Task statement -> In the entries below, find the line with "Furthermore, we formulate" and the line with "To contextualize $k$-Alternatives, we". Reproduce those two lines and every line between them exactly, and nothing more.

Extracted data ->
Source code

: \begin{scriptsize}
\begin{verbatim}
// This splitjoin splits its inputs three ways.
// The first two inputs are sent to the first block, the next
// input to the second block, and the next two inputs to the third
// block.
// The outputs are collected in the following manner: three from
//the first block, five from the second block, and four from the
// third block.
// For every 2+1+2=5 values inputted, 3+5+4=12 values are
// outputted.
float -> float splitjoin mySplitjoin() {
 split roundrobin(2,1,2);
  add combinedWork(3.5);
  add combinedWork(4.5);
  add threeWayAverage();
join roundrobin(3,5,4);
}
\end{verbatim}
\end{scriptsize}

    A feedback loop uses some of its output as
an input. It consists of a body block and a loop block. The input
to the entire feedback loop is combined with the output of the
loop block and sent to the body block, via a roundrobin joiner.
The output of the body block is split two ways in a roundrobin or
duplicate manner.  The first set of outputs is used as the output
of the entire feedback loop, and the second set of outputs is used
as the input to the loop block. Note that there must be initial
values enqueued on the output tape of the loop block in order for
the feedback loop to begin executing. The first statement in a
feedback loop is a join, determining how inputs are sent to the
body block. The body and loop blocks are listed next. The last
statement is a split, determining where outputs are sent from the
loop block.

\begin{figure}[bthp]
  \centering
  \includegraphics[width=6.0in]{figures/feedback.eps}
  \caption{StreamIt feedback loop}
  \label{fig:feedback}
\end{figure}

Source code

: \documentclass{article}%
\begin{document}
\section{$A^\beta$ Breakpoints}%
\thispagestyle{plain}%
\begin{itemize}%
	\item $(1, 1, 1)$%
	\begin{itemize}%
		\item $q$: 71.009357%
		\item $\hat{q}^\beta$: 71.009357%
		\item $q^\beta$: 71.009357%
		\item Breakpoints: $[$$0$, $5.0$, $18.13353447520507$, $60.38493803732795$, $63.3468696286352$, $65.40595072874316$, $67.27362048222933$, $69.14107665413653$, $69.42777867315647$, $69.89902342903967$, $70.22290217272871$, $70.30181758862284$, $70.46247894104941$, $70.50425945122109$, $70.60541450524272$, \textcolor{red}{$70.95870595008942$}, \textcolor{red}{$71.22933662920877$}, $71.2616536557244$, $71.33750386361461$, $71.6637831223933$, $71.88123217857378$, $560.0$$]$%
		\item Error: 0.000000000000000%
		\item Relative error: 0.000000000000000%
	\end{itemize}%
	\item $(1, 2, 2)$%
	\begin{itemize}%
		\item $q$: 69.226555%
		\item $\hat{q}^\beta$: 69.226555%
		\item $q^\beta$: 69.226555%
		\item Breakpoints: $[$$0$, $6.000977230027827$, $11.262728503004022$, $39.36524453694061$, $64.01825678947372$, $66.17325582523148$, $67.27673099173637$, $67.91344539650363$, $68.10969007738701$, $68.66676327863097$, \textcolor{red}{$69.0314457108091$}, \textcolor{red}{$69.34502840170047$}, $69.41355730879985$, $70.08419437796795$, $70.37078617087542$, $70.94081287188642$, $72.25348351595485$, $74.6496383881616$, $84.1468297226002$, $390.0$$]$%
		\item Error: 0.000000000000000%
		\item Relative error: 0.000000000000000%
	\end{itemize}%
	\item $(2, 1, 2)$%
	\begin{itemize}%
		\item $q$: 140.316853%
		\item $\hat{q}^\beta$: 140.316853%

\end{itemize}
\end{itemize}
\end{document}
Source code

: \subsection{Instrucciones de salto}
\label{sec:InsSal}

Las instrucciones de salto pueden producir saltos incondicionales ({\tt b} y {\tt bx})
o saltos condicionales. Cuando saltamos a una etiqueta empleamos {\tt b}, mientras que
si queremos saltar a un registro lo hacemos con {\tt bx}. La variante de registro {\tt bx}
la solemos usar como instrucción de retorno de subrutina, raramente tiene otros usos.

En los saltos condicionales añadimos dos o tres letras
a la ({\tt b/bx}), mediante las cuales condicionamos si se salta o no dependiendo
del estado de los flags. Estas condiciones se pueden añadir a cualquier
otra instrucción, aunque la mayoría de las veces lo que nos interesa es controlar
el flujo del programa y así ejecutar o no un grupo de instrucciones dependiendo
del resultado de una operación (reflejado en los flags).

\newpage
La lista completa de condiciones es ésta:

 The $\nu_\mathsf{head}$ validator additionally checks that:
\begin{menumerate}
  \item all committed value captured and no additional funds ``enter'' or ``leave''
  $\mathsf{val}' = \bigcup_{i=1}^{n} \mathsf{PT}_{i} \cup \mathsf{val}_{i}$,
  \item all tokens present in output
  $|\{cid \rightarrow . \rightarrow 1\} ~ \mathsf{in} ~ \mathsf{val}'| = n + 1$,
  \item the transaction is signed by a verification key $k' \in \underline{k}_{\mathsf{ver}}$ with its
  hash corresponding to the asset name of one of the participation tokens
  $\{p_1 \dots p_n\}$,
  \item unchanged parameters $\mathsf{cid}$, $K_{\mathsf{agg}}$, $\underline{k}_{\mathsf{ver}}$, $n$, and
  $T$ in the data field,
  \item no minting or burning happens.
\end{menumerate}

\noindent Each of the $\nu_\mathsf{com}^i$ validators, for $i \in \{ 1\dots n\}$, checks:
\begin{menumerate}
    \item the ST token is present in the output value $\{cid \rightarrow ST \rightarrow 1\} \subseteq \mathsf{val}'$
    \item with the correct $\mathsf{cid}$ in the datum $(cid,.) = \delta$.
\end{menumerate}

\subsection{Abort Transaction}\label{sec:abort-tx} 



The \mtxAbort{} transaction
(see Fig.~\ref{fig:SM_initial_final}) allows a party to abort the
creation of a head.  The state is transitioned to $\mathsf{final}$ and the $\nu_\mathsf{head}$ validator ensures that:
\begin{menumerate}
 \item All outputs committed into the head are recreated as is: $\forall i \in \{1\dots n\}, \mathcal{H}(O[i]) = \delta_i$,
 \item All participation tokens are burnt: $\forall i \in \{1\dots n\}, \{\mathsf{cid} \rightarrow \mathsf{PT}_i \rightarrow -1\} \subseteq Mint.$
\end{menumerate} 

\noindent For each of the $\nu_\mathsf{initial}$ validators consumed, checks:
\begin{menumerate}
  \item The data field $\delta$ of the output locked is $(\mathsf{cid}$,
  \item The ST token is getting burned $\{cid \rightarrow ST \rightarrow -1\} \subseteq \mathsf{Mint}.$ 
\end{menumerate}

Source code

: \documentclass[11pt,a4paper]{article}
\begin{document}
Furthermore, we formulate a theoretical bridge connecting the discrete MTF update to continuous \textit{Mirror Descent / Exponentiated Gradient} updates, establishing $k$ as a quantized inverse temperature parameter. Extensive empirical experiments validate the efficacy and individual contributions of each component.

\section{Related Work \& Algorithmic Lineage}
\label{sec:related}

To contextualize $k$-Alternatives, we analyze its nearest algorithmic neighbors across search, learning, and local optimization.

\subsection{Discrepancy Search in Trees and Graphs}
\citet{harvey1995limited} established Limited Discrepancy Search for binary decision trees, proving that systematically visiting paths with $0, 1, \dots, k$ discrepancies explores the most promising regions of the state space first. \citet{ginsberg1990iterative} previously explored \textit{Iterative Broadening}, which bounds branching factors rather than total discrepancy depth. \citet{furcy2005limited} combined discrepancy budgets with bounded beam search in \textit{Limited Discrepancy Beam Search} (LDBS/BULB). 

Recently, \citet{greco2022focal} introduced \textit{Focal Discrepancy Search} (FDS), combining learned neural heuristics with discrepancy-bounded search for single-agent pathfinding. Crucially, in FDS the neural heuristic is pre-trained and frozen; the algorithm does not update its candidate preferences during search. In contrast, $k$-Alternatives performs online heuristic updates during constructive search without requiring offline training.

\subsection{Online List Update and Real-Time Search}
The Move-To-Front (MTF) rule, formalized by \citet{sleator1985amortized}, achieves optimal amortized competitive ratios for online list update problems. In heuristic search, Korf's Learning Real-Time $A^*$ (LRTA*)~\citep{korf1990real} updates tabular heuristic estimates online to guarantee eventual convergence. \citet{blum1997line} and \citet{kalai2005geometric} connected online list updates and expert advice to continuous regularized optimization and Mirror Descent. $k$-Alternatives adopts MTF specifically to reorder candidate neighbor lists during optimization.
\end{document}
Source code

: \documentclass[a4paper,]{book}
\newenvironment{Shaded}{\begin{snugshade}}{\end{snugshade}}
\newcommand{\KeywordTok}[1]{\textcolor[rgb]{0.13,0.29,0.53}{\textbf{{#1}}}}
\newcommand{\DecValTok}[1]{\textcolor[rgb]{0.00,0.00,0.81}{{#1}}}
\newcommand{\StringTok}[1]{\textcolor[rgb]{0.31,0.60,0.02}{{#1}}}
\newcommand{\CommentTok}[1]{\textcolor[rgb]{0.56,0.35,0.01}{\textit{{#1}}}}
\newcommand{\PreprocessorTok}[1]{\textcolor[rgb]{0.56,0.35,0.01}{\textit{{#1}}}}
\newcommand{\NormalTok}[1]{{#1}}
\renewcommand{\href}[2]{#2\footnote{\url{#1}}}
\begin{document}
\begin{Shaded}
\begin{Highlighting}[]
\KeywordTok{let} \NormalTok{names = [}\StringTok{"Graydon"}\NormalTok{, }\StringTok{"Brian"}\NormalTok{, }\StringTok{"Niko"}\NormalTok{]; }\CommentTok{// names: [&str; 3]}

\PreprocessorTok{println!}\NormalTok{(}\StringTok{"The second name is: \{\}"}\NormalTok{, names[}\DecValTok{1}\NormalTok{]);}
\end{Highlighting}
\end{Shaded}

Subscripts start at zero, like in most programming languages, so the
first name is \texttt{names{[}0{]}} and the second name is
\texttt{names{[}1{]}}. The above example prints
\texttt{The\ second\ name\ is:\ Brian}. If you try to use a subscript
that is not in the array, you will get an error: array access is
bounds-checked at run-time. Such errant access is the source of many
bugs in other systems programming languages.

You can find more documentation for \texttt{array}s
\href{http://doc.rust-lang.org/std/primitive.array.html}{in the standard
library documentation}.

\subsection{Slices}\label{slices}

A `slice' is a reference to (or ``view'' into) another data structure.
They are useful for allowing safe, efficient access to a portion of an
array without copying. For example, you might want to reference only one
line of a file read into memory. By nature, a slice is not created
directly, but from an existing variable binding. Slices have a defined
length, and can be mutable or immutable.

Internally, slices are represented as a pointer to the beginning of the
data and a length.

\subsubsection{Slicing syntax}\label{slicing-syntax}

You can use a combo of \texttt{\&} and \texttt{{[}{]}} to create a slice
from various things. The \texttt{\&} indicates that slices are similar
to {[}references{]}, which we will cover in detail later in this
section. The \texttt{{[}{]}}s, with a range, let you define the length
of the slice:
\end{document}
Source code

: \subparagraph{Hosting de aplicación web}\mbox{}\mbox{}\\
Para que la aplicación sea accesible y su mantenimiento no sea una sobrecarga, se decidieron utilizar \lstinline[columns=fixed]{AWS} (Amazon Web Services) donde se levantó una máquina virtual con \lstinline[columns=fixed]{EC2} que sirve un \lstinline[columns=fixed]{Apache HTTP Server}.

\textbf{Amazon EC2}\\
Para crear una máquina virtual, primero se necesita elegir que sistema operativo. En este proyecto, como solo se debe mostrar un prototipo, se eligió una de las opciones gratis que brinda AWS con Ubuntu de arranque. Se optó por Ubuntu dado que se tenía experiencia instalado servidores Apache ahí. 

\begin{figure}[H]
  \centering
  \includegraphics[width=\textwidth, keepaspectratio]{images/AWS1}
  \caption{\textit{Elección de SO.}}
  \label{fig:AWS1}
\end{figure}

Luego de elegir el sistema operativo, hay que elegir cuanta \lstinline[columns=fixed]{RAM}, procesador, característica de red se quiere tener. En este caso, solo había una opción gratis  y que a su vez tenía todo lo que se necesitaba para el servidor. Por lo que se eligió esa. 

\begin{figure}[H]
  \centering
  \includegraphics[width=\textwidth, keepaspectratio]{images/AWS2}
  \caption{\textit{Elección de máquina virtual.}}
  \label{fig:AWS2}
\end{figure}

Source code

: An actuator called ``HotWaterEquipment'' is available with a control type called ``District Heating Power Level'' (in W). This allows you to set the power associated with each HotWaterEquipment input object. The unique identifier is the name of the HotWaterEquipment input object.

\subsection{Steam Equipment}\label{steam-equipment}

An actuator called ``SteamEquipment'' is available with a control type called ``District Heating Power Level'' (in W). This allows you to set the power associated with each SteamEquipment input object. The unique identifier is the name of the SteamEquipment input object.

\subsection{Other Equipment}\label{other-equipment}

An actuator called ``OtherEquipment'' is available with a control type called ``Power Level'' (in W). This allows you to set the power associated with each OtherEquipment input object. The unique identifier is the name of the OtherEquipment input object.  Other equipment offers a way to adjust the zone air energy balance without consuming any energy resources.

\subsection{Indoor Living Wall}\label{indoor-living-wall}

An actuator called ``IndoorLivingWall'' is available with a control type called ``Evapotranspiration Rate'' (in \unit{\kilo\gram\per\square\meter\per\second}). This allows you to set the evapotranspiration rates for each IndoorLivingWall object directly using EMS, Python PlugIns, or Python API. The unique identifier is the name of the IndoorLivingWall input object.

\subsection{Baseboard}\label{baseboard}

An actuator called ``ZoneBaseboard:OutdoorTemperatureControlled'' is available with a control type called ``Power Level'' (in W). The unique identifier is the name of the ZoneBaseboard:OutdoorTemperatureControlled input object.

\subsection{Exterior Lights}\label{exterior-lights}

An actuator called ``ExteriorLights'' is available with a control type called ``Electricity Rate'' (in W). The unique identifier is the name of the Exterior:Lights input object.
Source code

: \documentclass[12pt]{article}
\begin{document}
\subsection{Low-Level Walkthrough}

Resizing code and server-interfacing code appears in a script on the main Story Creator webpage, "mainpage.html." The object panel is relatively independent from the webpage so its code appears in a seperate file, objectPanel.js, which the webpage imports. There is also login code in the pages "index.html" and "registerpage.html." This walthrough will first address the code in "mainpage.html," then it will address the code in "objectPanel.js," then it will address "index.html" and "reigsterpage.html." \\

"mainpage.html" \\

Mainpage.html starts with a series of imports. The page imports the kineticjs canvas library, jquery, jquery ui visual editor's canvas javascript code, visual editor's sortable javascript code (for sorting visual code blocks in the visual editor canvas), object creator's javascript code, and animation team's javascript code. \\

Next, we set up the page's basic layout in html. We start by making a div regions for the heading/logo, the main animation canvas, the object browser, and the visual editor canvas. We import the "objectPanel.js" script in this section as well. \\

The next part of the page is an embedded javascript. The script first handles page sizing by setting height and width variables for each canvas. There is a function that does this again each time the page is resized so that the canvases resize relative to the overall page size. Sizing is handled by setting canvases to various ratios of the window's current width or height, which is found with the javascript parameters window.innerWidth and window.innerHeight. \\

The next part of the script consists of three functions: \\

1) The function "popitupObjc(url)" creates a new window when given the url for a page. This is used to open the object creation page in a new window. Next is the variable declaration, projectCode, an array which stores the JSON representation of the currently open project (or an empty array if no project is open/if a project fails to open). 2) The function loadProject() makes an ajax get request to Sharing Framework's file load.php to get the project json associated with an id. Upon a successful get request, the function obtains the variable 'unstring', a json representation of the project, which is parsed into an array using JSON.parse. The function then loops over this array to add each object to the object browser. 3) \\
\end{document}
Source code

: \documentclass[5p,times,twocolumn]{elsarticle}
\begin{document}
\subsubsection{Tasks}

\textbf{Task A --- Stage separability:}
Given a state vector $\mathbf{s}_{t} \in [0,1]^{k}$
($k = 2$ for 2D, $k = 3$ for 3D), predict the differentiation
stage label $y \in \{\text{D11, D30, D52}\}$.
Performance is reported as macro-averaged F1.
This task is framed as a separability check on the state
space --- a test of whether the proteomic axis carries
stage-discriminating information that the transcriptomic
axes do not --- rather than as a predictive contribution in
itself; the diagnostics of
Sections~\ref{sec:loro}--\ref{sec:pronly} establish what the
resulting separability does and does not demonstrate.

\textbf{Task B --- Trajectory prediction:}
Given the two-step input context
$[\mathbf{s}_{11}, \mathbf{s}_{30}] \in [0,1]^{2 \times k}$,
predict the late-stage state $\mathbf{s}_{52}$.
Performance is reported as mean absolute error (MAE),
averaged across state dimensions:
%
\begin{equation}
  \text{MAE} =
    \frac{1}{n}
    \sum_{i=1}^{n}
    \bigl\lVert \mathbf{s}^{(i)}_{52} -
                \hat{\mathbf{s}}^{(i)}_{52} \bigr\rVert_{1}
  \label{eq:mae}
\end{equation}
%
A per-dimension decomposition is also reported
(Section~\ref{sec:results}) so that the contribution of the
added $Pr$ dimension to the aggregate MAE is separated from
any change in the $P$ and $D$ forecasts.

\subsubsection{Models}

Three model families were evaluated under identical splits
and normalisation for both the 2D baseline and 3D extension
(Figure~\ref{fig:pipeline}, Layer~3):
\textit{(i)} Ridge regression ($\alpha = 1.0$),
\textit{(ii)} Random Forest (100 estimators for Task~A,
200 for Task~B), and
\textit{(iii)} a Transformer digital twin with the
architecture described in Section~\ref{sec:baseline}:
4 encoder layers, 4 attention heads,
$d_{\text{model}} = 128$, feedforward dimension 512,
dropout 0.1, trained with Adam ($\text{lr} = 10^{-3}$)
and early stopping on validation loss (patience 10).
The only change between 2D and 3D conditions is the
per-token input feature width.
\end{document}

Answer area ->
Furthermore, we formulate a theoretical bridge connecting the discrete MTF update to continuous \textit{Mirror Descent / Exponentiated Gradient} updates, establishing $k$ as a quantized inverse temperature parameter. Extensive empirical experiments validate the efficacy and individual contributions of each component.

\section{Related Work \& Algorithmic Lineage}
\label{sec:related}

To contextualize $k$-Alternatives, we analyze its nearest algorithmic neighbors across search, learning, and local optimization.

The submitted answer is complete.